Magnetic Resonance Imaging (MRI) is a non-ionizing radiation, non-invasive tomographic imaging technique that has been widely used in the clinical diagnosis of neurological diseases for the musculoskeletal system, cardiovascular disease, and celiac disease diagnosis as well as having substantial benefits in other aspects as well. A major advantage of using MRI is that it allows for comparing and contrasting of different lesions providing all aspects of diagnostic information such as vivo metabolite contents, oxygen concentration distribution, nerve fiber directional integration etc…
The MRI Lab focuses mainly on technology research and development for clinical diagnosis. The current plan includes: the functional assessment of balance and stability of the nervous system through the state of magnetic resonance imaging clinical applications, high magnetic field low-power propeller-driven proliferation of image capture technology in parallel magnetic resonance imaging of dynamic contrast injection for children with congenital immobilization cardiac surgery in patients after lung perfusion, and other clinical applications.
The Magnetic Resonance Imaging Spectrum Laboratory is committed to the establishment of a research-based magnetic resonance imager hoping to eventually break the speed limits of existing MRI technology as well as enhancing the imaging capabilities of the MRI system. Main Research interests include: Brain functional MRI, diffusion MRI coil design, image optimization techniques, ultra-fast parallel capture of magnetic resonance imaging system, small animal physiology and pathology, and molecular imaging.
Research in the field of biophotonics is based on optical methods of observation and analysis of biological tissue; cellular and molecular.
The Biomedical Optical Spectroscopy and Imaging Laboratory focuses on spectroscopic analysis and development and application of optical imaging systems in order to aid biomedical research and the development of new medical diagnostic tools.
The Medical Micro-sensors and Systems Laboratory focuses on research topics including: miniaturized surface plasmon resonance optical detection technology for biomedical sensing molecules, the development of biochip technology, and optical detection devices.
The Biomedical Electronics and Bioinformatics Laboratory focuses on technology related to biochip –DNA and protein microarrays and its application to Biomedical Research.

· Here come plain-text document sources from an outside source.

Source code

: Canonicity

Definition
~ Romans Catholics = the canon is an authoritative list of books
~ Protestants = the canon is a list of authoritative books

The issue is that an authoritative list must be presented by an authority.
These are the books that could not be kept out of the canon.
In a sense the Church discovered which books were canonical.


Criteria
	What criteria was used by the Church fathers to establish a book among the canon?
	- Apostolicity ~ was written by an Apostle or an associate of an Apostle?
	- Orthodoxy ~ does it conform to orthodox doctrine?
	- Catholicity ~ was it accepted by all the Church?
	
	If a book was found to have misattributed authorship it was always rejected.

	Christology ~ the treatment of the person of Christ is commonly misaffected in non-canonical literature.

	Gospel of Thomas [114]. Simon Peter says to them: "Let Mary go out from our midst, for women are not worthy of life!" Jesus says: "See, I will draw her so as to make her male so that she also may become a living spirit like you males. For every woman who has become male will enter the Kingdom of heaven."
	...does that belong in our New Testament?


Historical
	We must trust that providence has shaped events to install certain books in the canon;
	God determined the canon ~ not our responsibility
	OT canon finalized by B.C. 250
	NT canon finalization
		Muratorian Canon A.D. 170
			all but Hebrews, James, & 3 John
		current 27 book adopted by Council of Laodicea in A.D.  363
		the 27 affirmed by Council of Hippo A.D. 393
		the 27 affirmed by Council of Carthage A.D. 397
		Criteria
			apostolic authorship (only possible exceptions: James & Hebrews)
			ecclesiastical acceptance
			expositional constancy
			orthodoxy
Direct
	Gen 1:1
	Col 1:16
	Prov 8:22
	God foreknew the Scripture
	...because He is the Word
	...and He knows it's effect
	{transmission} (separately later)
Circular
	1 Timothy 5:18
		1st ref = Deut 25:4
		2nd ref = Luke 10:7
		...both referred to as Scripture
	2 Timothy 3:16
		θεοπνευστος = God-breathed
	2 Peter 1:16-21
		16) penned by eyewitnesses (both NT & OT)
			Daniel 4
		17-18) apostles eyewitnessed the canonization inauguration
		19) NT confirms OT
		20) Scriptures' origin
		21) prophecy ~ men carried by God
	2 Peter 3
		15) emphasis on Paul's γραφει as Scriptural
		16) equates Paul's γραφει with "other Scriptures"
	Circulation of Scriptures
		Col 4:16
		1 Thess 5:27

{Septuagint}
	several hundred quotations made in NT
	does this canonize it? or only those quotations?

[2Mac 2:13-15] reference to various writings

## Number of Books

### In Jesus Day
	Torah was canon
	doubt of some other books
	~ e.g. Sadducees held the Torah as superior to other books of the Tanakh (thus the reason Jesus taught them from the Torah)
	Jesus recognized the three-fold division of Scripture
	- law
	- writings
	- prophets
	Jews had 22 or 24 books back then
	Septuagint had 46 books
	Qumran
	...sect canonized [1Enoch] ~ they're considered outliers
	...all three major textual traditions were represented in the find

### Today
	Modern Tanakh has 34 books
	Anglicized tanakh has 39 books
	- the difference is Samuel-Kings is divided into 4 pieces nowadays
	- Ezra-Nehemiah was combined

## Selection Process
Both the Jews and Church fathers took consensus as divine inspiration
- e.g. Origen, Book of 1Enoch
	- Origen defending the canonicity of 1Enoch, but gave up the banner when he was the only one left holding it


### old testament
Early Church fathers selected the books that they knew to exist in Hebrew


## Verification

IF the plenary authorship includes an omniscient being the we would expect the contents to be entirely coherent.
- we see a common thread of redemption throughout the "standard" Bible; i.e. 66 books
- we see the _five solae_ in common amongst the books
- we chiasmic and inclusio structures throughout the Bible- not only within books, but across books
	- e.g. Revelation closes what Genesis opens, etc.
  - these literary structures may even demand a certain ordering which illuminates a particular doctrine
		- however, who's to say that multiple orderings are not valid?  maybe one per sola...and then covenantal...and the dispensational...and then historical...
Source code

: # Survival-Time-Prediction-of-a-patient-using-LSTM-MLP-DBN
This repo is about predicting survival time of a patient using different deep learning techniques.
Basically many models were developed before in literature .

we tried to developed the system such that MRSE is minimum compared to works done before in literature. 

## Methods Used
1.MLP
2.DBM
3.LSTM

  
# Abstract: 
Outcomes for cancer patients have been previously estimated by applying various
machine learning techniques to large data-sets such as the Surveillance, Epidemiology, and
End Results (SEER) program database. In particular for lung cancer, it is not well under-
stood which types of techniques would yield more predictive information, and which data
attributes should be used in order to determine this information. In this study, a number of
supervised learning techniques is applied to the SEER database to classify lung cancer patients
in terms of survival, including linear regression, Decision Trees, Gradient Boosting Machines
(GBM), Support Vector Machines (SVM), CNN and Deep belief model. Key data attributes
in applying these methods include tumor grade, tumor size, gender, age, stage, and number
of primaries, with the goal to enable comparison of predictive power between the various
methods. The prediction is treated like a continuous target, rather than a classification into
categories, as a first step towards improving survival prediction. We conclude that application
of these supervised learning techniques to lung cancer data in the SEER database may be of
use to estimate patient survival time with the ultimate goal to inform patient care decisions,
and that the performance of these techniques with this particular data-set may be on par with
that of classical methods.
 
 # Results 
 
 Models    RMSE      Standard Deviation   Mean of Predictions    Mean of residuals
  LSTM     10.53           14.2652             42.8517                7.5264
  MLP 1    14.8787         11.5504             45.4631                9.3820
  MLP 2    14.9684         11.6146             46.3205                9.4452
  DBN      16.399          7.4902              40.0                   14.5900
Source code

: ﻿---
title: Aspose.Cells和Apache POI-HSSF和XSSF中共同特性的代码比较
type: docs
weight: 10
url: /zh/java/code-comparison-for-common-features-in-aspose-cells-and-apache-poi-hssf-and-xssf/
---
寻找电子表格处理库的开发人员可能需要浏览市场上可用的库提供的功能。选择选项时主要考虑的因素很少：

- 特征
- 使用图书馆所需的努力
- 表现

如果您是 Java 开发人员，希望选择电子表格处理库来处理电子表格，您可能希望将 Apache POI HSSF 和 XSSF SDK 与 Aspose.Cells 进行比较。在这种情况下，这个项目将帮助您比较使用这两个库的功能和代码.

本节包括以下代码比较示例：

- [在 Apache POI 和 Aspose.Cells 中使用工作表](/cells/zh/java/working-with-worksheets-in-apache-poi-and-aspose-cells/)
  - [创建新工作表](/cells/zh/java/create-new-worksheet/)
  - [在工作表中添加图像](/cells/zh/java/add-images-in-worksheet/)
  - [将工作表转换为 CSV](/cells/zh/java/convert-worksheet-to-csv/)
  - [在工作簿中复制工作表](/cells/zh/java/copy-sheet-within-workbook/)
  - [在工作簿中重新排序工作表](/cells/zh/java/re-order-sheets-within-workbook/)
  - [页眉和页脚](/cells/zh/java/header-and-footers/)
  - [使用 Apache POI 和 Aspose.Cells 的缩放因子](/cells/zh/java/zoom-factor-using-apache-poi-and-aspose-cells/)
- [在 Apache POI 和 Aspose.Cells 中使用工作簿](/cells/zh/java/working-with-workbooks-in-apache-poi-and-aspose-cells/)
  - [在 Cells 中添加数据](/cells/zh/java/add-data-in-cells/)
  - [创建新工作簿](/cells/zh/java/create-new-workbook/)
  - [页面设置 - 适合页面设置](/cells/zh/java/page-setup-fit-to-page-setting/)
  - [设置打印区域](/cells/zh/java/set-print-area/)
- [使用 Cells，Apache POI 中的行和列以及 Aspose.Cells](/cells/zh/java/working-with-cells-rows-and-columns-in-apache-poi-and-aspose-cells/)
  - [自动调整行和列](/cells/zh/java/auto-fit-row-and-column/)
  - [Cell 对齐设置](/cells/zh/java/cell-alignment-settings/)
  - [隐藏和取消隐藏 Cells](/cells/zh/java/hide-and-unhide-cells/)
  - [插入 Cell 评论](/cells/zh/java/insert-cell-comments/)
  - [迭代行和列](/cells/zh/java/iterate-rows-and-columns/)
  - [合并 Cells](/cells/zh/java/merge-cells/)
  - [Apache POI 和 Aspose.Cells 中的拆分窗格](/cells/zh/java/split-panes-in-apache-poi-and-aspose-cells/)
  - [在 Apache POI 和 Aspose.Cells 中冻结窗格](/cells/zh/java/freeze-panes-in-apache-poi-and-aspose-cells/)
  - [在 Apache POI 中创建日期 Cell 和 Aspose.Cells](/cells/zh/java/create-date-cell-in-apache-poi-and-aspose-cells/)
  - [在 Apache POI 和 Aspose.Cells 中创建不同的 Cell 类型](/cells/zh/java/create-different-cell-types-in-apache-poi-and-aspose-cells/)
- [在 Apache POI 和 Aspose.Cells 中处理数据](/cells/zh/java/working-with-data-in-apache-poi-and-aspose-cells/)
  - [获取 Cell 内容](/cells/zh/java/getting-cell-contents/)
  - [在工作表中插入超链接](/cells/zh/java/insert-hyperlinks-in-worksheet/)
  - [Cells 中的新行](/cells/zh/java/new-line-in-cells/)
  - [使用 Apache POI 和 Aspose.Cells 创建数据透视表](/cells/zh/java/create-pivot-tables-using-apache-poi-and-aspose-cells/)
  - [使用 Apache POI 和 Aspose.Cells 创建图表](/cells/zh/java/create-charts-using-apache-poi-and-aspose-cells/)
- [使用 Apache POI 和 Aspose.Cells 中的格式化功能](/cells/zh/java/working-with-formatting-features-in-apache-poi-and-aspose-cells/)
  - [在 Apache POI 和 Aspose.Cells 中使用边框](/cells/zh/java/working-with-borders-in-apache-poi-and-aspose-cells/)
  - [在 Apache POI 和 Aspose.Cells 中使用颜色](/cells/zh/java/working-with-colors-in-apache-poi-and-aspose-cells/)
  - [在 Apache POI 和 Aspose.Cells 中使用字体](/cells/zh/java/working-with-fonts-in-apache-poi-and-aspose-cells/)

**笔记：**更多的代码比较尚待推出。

The main research topics focus on DNA microarray system processes, use of measurement systems and its improvement and development, DNA microarray imaging and data analysis methods as well as online analysis for development, and application of DNA micro-array carry out occupational health and cancer as well as other bio-medical studies.
The Medical Micro-sensors and Systems Laboratory researches the use of Biomedical sensing molecules on the surface of plasmon resonance for optical detection and the technical development of biochips and miniaturized optical detection components.。
The complexity of human behavior is based upon the cognitive function by the brain and how the nervous systems of the different sectors interact as opposed to being controlled by a single structure. To learn more about brain function, you need the structurally study the following three questions:
- Areas of Activity
- When and why these activities occur
- How to complete these cognitive behavior by large-scale neural network message passing
Modern non-invasive neuroimaging techniques such as magnetic resonance imaging (MRI), electroencephalography (EEG), and magneto encephalography can help us the data of high spatial and temporal resolution of neural activity, while the quantitative link will help to interpret the implied together in these neuroimaging data to complete sensory, cognitive and behavioral history of dynamic neural activity.
The Digital Signal Processing and Statistical Signal Processing Laboratory focuses on signal processing theory and its technological applications in medicine. For example the vibration signal generated by the human knee joint and the temporomandibular joint disease, the application of signal processing theory, the R & D to establish the mathematical model of vibration signal technology to assist in the diagnosis of human joint disease patterns and types of clinical analysis, and to provide the doctor with correct and necessary medical information.
Biomedical Informatics Group
The Biomedical Informatics Group researches topics such as biomedical data analysis and mining, Computational Systems Biology, computing pharmacology and computational chemistry, as well as medical information systems. In terms of Data analysis and mining; areas of focus include biochips, information analysis, DNA and protein analysis, Gene and protein structure and function analysis, and data mining. In terms of computational pharmacology; the area focuses on basic biomedical and life sciences through the construction of simulation system models and its mathematical analysis as the basis for the analysis and simulation of cutting-edge biomedical and life sciences phenomenon. Computational chemistry focuses on the calculation of quantum chemical calculations and chemical kinetics involved in drug and vaccine development to construct a new computing models as well as designing more efficient algorithms for drug use. The Medical Information System covers a very wide dimension of research topics, including medical information applications, network systems, multimedia systems, database systems and parallel computing, distributed computing, real-time computing hardware and software design and algorithm analysis.